#### Problem description:
Among the entries below, find every line that has "TMblank" and pull it out.
○ ○ ○ ○
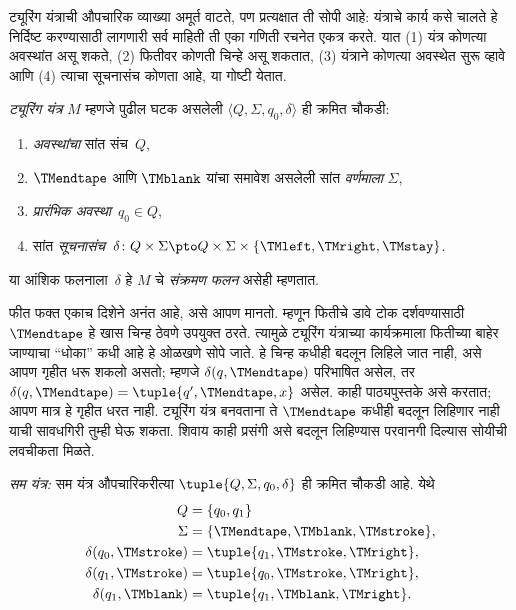 \begin{explain}
ट्यूरिंग यंत्राची औपचारिक व्याख्या अमूर्त वाटते, पण प्रत्यक्षात
ती सोपी आहे: यंत्राचे कार्य कसे चालते हे निर्दिष्ट करण्यासाठी लागणारी
सर्व माहिती ती एका गणिती रचनेत एकत्र करते. यात (1) यंत्र कोणत्या
अवस्थांत असू शकते, (2) फितीवर कोणती चिन्हे असू शकतात, (3) यंत्राने
कोणत्या अवस्थेत सुरू व्हावे आणि (4) त्याचा सूचनासंच कोणता आहे,
या गोष्टी येतात.
\end{explain}

\begin{defn}[ट्यूरिंग यंत्र]
\emph{ट्यूरिंग यंत्र} $M$ म्हणजे पुढील घटक असलेली
$\langle Q, \Sigma, q_0,
\delta\rangle$ ही क्रमित चौकडी:
\begin{enumerate}
\item \emph{अवस्थांचा} सांत संच~$Q$,
\item $\TMendtape$ आणि $\TMblank$ यांचा समावेश असलेली सांत
  \emph{वर्णमाला} $\Sigma$,
\item \emph{प्रारंभिक अवस्था}~$q_0 \in Q$,
\item सांत \emph{सूचनासंच}~$\delta\colon Q \times \Sigma
  \pto Q \times \Sigma \times \{\TMleft, \TMright, \TMstay\}$.
\end{enumerate}
या आंशिक फलनाला~$\delta$ हे $M$ चे \emph{संक्रमण फलन} असेही म्हणतात.
\end{defn}

\begin{explain}
फीत फक्त एकाच दिशेने अनंत आहे, असे आपण मानतो. म्हणून फितीचे
डावे टोक दर्शवण्यासाठी $\TMendtape$ हे खास चिन्ह ठेवणे उपयुक्त ठरते.
त्यामुळे ट्यूरिंग यंत्राच्या कार्यक्रमाला फितीच्या बाहेर जाण्याचा
``धोका'' कधी आहे हे ओळखणे सोपे जाते. हे चिन्ह कधीही बदलून लिहिले
जात नाही, असे आपण गृहीत धरू शकलो असतो; म्हणजे
$\delta(q,\TMendtape)$ परिभाषित असेल, तर
$\delta(q,\TMendtape) = \tuple{q', \TMendtape, x}$ असेल.
काही पाठ्यपुस्तके असे करतात; आपण मात्र हे गृहीत धरत नाही. ट्यूरिंग
यंत्र बनवताना ते $\TMendtape$ कधीही बदलून लिहिणार नाही याची
सावधगिरी तुम्ही घेऊ शकता. शिवाय काही प्रसंगी असे बदलून लिहिण्यास
परवानगी दिल्यास सोयीची लवचीकता मिळते.
\end{explain}

\begin{ex}
\emph{सम यंत्र:} सम यंत्र औपचारिकरीत्या
$\tuple{Q, \Sigma, q_0, \delta}$ ही क्रमित चौकडी आहे. येथे
\begin{align*}
Q & = \{ q_0, q_1 \} \\
\Sigma & = \{ \TMendtape, \TMblank, \TMstroke \}, \\
\delta(q_0, \TMstroke) & = \tuple{q_1, \TMstroke, \TMright},\\
\delta(q_1, \TMstroke) & = \tuple{q_0, \TMstroke, \TMright},\\
\delta(q_1, \TMblank)  & = \tuple{q_1, \TMblank, \TMright}.
\end{align*}
\end{ex}











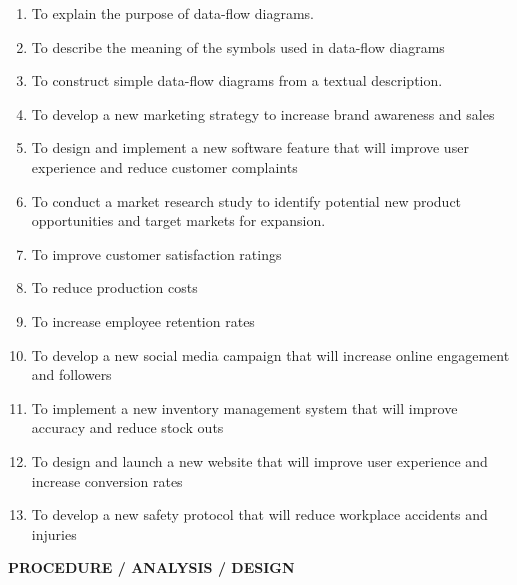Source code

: \documentclass[a4paper,11pt]{article}
\begin{document}
\begin{center}
\begin{center}
\vspace{0.5cm}
 \begin{enumerate}
    \item To explain the purpose of data-flow diagrams. \\
    \item To describe the meaning of the symbols used in data-flow diagrams    \\
    \item To construct simple data-flow diagrams from a textual description.  \\ 
     \item  To develop a new marketing strategy to increase brand awareness and sales  \\
     \item  To design and implement a new software feature that will improve user experience and reduce customer complaints \\
     \item To conduct a market research study to identify potential new product opportunities and target markets for expansion.\\
     \item To improve customer satisfaction ratings  \\
     \item To reduce production costs\\
     \item To increase employee retention rates \\
     \item To develop a new social media campaign that will increase online engagement and followers  \\
     \item To implement a new inventory management system that will improve accuracy and reduce stock outs \\
     \item To design and launch a new website that will improve user experience and increase conversion rates  \\
     \item  To develop a new safety protocol that will reduce workplace accidents and injuries \\
 \end{enumerate}

\end{center}
\newpage


\begin{center}
    \textbf{\Large PROCEDURE / ANALYSIS / DESIGN }
    \vspace{0.5cm} 
\end{center}


\end{center}
\end{document}
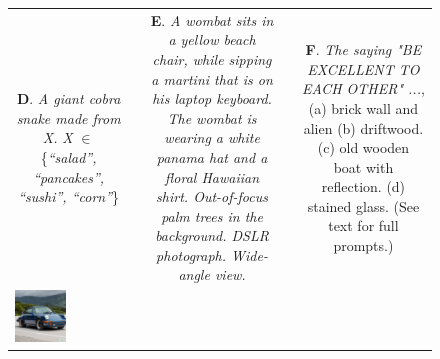 \begin{figure}[ht!]
\begin{adjustwidth}{-0.8in}{-0.5in}
\begin{tabular}{cccccccccccccccccccc}
\multicolumn{6}{p{\thirdcolwidth\textwidth}}{{\tiny \textbf{D}. \textit{A giant cobra snake made from X.} \textit{X} $\in$ \{\textit{``salad'', ``pancakes'', ``sushi'', ``corn''}\}}} &&
\multicolumn{6}{p{\thirdcolwidth\textwidth}}{{\tiny \textbf{E}. \textit{A wombat sits in a yellow beach chair, while sipping a martini that is on his laptop keyboard. The wombat is wearing a white panama hat and a floral Hawaiian shirt. Out-of-focus palm trees in the background. DSLR photograph. Wide-angle view.}}} &&
\multicolumn{6}{p{\thirdcolwidth\textwidth}}{{\tiny \textbf{F}. \textit{The saying "BE EXCELLENT TO EACH OTHER" ...}, (a) brick wall and alien (b) driftwood. (c) old wooden boat with reflection. (d) stained glass. (See text for full prompts.)}} \\

\multicolumn{2}{c}{\includegraphics[width=\threebythreecolwidth\textwidth]{figures/cherries/porsche1977.jpg}} &

\end{tabular}
\end{adjustwidth}
\end{figure}
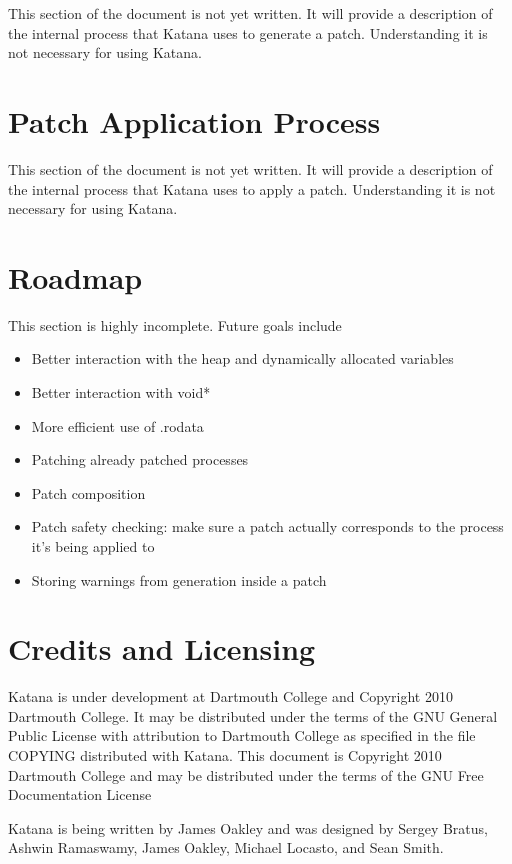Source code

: \documentclass[11pt]{article}
\begin{document}
  This section of the document is not yet written. It will provide a
  description of the internal process that Katana uses to generate a
  patch. Understanding it is not necessary for using Katana.
\section{Patch Application Process}
\label{sec-9}

  This section of the document is not yet written. It will provide a
  description of the internal process that Katana uses to apply a
  patch. Understanding it is not necessary for using Katana.
\section{Roadmap}
\label{sec-10}

  This section is highly incomplete. Future goals include
\begin{itemize}
\item Better interaction with the heap and dynamically allocated variables
\item Better interaction with void*
\item More efficient use of .rodata
\item Patching already patched processes
\item Patch composition
\item Patch safety checking: make sure a patch actually corresponds to
    the process it's being applied to
\item Storing warnings from generation inside a patch
\end{itemize}
\section{Credits and Licensing}
\label{sec-11}

  Katana is under development at Dartmouth College and Copyright 2010
  Dartmouth College. It may be distributed under the terms of the GNU
  General Public License with attribution to Dartmouth College as
  specified in the file COPYING distributed with Katana. This document
  is Copyright 2010 Dartmouth College and may be distributed under the
  terms of the GNU Free Documentation License

  Katana is being written by James Oakley and was designed
  by Sergey Bratus, Ashwin Ramaswamy, James Oakley, Michael Locasto,
  and Sean Smith.
\end{document}

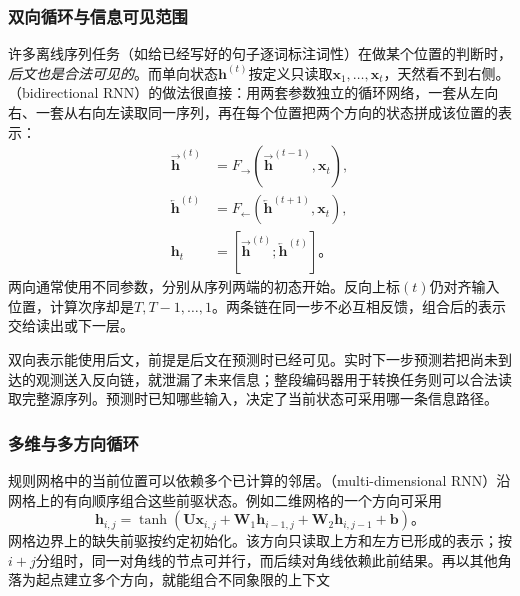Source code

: \subsubsection{双向循环与信息可见范围}
\label{sec:rnn-bidirectional}

许多离线序列任务（如给已经写好的句子逐词标注词性）在做某个位置的判断时，\emph{后文也是合法可见的}。而单向状态$\bm h^{(t)}$按定义只读取$\bm x_1,\ldots,\bm x_t$，天然看不到右侧。（bidirectional RNN）的做法很直接：用两套参数独立的循环网络，一套从左向右、一套从右向左读取同一序列，再在每个位置把两个方向的状态拼成该位置的表示：
\begin{equation}
  \begin{aligned}
    \overrightarrow{\bm{h}}^{(t)}&=F_{\rightarrow}\!\left(
       \overrightarrow{\bm{h}}^{(t-1)},\bm{x}_t\right),\\
    \overleftarrow{\bm{h}}^{(t)}&=F_{\leftarrow}\!\left(
       \overleftarrow{\bm{h}}^{(t+1)},\bm{x}_t\right),\\
    \bm{h}_t&=[\overrightarrow{\bm{h}}^{(t)};
                 \overleftarrow{\bm{h}}^{(t)}]\text{。}
  \end{aligned}
  \label{eq:rnn-bidirectional}
\end{equation}
两向通常使用不同参数，分别从序列两端的初态开始。反向上标$(t)$仍对齐输入位置，计算次序却是$T,T-1,\ldots,1$。两条链在同一步不必互相反馈，组合后的表示交给读出或下一层。

双向表示能使用后文，前提是后文在预测时已经可见。实时下一步预测若把尚未到达的观测送入反向链，就泄漏了未来信息；整段编码器用于转换任务则可以合法读取完整源序列。预测时已知哪些输入，决定了当前状态可采用哪一条信息路径。

\subsubsection{多维与多方向循环}
\label{sec:rnn-multidimensional}

规则网格中的当前位置可以依赖多个已计算的邻居。（multi-dimensional RNN）沿网格上的有向顺序组合这些前驱状态。例如二维网格的一个方向可采用
\begin{equation}
  \bm{h}_{i,j}=\tanh\!\left(
     \bm{U}\bm{x}_{i,j}+\bm{W}_1\bm{h}_{i-1,j}
      +\bm{W}_2\bm{h}_{i,j-1}+\bm{b}\right)\text{。}
  \label{eq:rnn-multidimensional}
\end{equation}
网格边界上的缺失前驱按约定初始化。该方向只读取上方和左方已形成的表示；按$i+j$分组时，同一对角线的节点可并行，而后续对角线依赖此前结果。再以其他角落为起点建立多个方向，就能组合不同象限的上下文

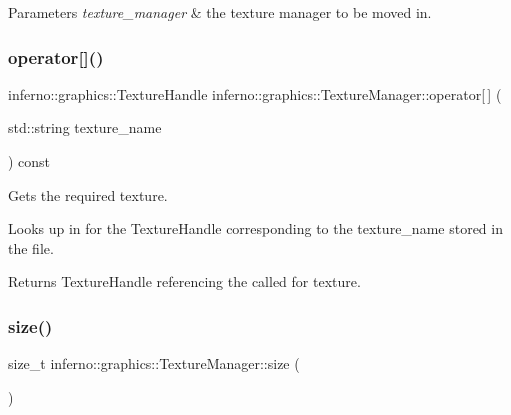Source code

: \begin{DoxyParams}{Parameters}
{\em texture\+\_\+manager} & the texture manager to be moved in. \\
\hline
\end{DoxyParams}
\mbox{\label{classinferno_1_1graphics_1_1_texture_manager_a419b62740d0cbff686820b9b4ccc95e2}} 
\subsubsection{\texorpdfstring{operator[]()}{operator[]()}}
{\footnotesize\ttfamily inferno\+::graphics\+::\+Texture\+Handle inferno\+::graphics\+::\+Texture\+Manager\+::operator\mbox{[}$\,$\mbox{]} (\begin{DoxyParamCaption}\item[{std\+::string}]{texture\+\_\+name }\end{DoxyParamCaption}) const}



Gets the required texture. 

Looks up in for the Texture\+Handle corresponding to the texture\+\_\+name stored in the file. \begin{DoxyReturn}{Returns}
Texture\+Handle referencing the called for texture. 
\end{DoxyReturn}
\mbox{\label{classinferno_1_1graphics_1_1_texture_manager_a7b5b7ee8f6c1a65f63de017a933549ef}} 
\subsubsection{\texorpdfstring{size()}{size()}}
{\footnotesize\ttfamily size\+\_\+t inferno\+::graphics\+::\+Texture\+Manager\+::size (\begin{DoxyParamCaption}{ }\end{DoxyParamCaption})\hspace{0.3cm}{\ttfamily [inline]}}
○ ○ ○ ○
#### Result of the task:
\item $\TMendtape$ आणि $\TMblank$ यांचा समावेश असलेली सांत
\Sigma & = \{ \TMendtape, \TMblank, \TMstroke \}, \\
\delta(q_1, \TMblank)  & = \tuple{q_1, \TMblank, \TMright}.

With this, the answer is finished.